Because it will make the lazy attribute problems clearer, I will describe the
PGObject framework here.
PGObject.pm is essentially glue which ties in objects to the db via common
defined interfaces (essentially duck typing). Then the actual object
implementations (currently limited to PGObject::Simple for blessed hashrefs and
PGObject::Simple::Role for /Moo(se)?$/) then provide mapping services between
stored procedures and application methods. Because of the common interfaces,
object-responsible serialization means one can have a custom datetime handler
which serializes and deserializes appropriately (for simple types).
If it isn't possible to do that at prepare() time, then do it at
execute() time. Do not repeat for each row fetched from the result of an
execute(), assuming data is homogeneous. This is the simplest way to know
that the type definitions we're working with are still valid for the
results.
So basically if we see a hashref, we need to know what type it is. This is
going to be outside SQL. We can do this with stored procs because we can look
up expected input types. I don't see how you can do something on an insert or
update statement though without the application specifying type. I don't see
how this could be done outside a bind_param call. Nested tuples at that point
cease to be a major problem.
We do not want to add any non-core dependencies. All that should be
required to use DBD::Pg is Perl itself, DBI, and DBD::Pg.
Memoize is core and has been since at least 5.8.9 according to what I have been
able to find. This being said, memoization is dangerous when it comes to db
stuff so it should definitely be optional if used at all.

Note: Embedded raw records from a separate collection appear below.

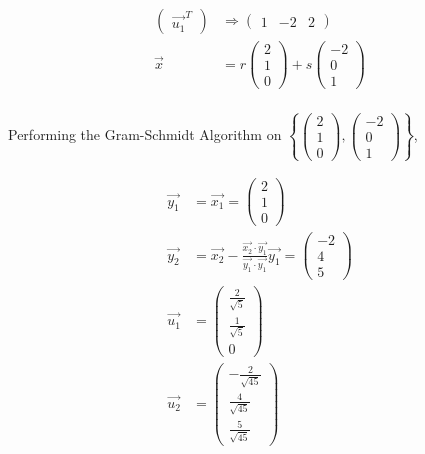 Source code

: \begin{align}
    \begin{pmatrix}
        \Vec{u_1}^T
    \end{pmatrix} &\Rightarrow \begin{pmatrix}
        1 & -2 & 2
    \end{pmatrix}  \\ 
    \Vec{x} &= r \begin{pmatrix}
        2 \\ 1 \\ 0
    \end{pmatrix} + s \begin{pmatrix}
        -2 \\ 0 \\ 1
    \end{pmatrix} \\
\end{align}

\noindent
Performing the Gram-Schmidt Algorithm on \(\left\{ \begin{pmatrix}
    2 \\ 1 \\ 0
\end{pmatrix}, \begin{pmatrix}
    -2 \\ 0 \\ 1
\end{pmatrix}\right\}\),

\begin{align}
    \Vec{y_1} &= \Vec{x_1} = \begin{pmatrix}
        2 \\ 1 \\ 0
    \end{pmatrix} \\
    \Vec{y_2} &= \Vec{x_2} - \frac{\Vec{x_2} \cdot \Vec{y_1}}{\Vec{y_1} \cdot \Vec{y_1}} \Vec{y_1} = \begin{pmatrix}
        -2 \\ 4 \\ 5
    \end{pmatrix} \\
    \Vec{u_1} &= \begin{pmatrix}
        \frac{2}{\sqrt{5}} \\ \frac{1}{\sqrt{5}} \\ 0
    \end{pmatrix} \\
    \Vec{u_2} &= \begin{pmatrix}
        -\frac{2}{\sqrt{45}} \\ \frac{4}{\sqrt{45}} \\ \frac{5}{\sqrt{45}}
    \end{pmatrix}
\end{align}

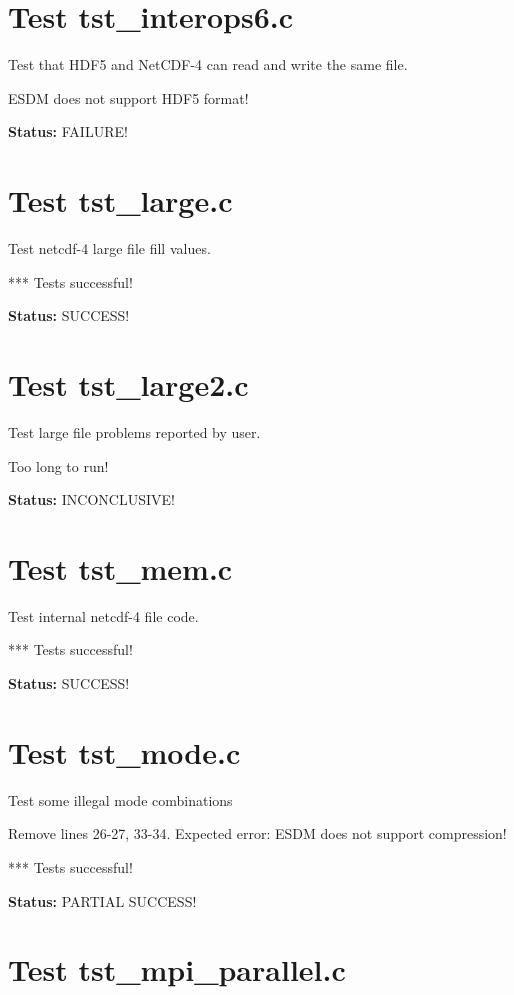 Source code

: \section{Test tst\_interops6.c}

Test that HDF5 and NetCDF-4 can read and write the same file.

ESDM does not support HDF5 format!

{\bf \large Status: } FAILURE!

\section{Test tst\_large.c}

Test netcdf-4 large file fill values.

*** Tests successful!

{\bf \large Status: } SUCCESS!

\section{Test tst\_large2.c}

Test large file problems reported by user.

Too long to run!

{\bf \large Status: } INCONCLUSIVE!

\section{Test tst\_mem.c}

Test internal netcdf-4 file code.

*** Tests successful!

{\bf \large Status: } SUCCESS!

\section{Test tst\_mode.c}

Test some illegal mode combinations

Remove lines 26-27, 33-34. Expected error: ESDM does not support compression!

*** Tests successful!

{\bf \large Status: } PARTIAL SUCCESS!

\section{Test tst\_mpi\_parallel.c}

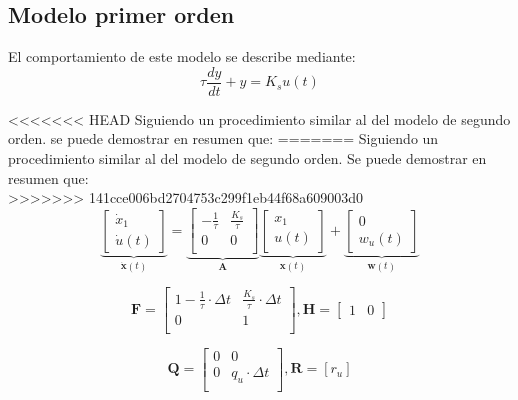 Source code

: \documentclass[conference]{IEEEtran}
\begin{document}
\subsection{Modelo primer orden}

El comportamiento de este modelo se describe mediante:
\[
\tau \frac{dy}{dt} + y = K_s u(t)
\]

<<<<<<< HEAD
Siguiendo un procedimiento similar al del modelo de segundo orden. se puede demostrar en resumen que:
=======
Siguiendo un procedimiento similar al del modelo de segundo orden. Se puede demostrar en resumen que:\\

>>>>>>> 141cce006bd2704753c299f1eb44f68a609003d0
\begin{equation*}
	\underbrace{
		\begin{bmatrix}
			\dot{x}_1 \\
			\dot{u}(t)
		\end{bmatrix}
	}_{\mathbf{\dot{x}}(t)}
	=
	\underbrace{\begin{bmatrix}
			-\frac{1}{\tau}           & \frac{K_s}{\tau}                 \\
			0 & 0   \\
	\end{bmatrix}}_{\mathbf{A}}
	\underbrace{\begin{bmatrix}
			x_1 \\
			u(t) 
	\end{bmatrix}}_{\mathbf{x}(t)}	
	+
	\underbrace{
		\begin{bmatrix}
			0 \\
			w_{u}(t)
		\end{bmatrix}
	}_{\mathbf{w}(t)}
\end{equation*}

\[
	\mathbf{F} = \begin{bmatrix}
		1 -\frac{1}{\tau} \cdot \Delta t          & \frac{K_s}{\tau} \cdot \Delta t               \\
		0 & 1 \\
	\end{bmatrix},
	\mathbf{H} =
	\begin{bmatrix}
		1 & 0
	\end{bmatrix}
\]

\[
\mathbf{Q} = \begin{bmatrix}
	0 & 0  \\
	0 & q_u \cdot \Delta t \\
\end{bmatrix}, 
\mathbf{R} = [r_u]
\]
\end{document}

Of course, with a public API, there's no reason one can't memoize a wrapper
function.
Any extra dependencies should be optional and user-defined, eg the user
of DBD::Pg registers some sort of handler against DBI or DBD::Pg to eg
override behavior to memoize for speed, but DBD::Pg has no knowledge of this
other than to make the relevant parts possible to override using said
generic API.
Right.
I won't promise
proper Moose handling of things like lazy attributes in this version,
but it
should be able to handle hashrefs.
Does that sound like a reasonable plan?
I don't know what lazy attributes have to do with this, unless you're
talking about only deserializing a composite-typed value if it is actually
accessed.
No The problem is you have a moose object with a lazy attribute. When you want
to serialize it, that attribute may not have been initialized yet. There are a
number of solutions to this problem:
1. Make it the object's responsibility to initialize lazy attributes before
calling db methods. That is what we did in LedgerSMB 1.4, but we found it error
prone.
2. Go through accessors if available. This is what I recently did in
PGObject::Simple::Role and that makes things work for other object systems which
don't map to simple hashrefs.
I think the obvious way to do this would be to have DBD::Pg *only* work on
hashrefs, but make the catalog lookups into a public API. This would allow
other implementations to handle serialization and just hand in a string.
This would keep DBD::Pg's responsibility here to a minimum.
Either way, DBI/DBD::Pg itself should know nothing about Moose or any other
non-core object systems and just represent things with what tools the core
provides; your framework can do that as you see fit though.
I am actually thinking that a well-designed public API handling only hashrefs
would be the answer here. This way you could ask for a type definition, and
generate a hashref with appropriate information. This could then be passed in
again using a public API so no catalog needs to be hit.
I don't know if it does this (please tell me), but you know what would be an
extremely useful feature in Postgres itself? It is there being a simple
fast way to query the database if it had any schema changes (anything DDL
does) since it was last asked the question. This could take the form of a
LISTEN/NOTIFY of some system-defined channel.
http://www.postgresql.org/docs/9.3/static/sql-createeventtrigger.html is the way
to do it. That's outside the scope of DBD::Pg, though with a public API, an
application could listen and ask to requery.
If we assume in practice that schema changes are infrequent, then we can
safely memoize any schema knowledge we have and know it is still valid until
we get such a message saying there was a change, and then we flush the cache
and check what we need to know again.
Right. What I do with PGObject.pm's stored proc lookups is make memoization
optional (because I don't know how an app developer wants to handle db schema
upgrades), but where it is memoized, we flush the cache when we get an error
about bad arguments and we provide a public API to flush the cache. This allows
developers to decide how to handle these changes with a bit of a failsafe if
they forget.
I think memoization should be optional. There are a lot of traps with it that
are way outside DBD::Pg's scope both on the db side and on the app development
side (oops, we used shift on the return value).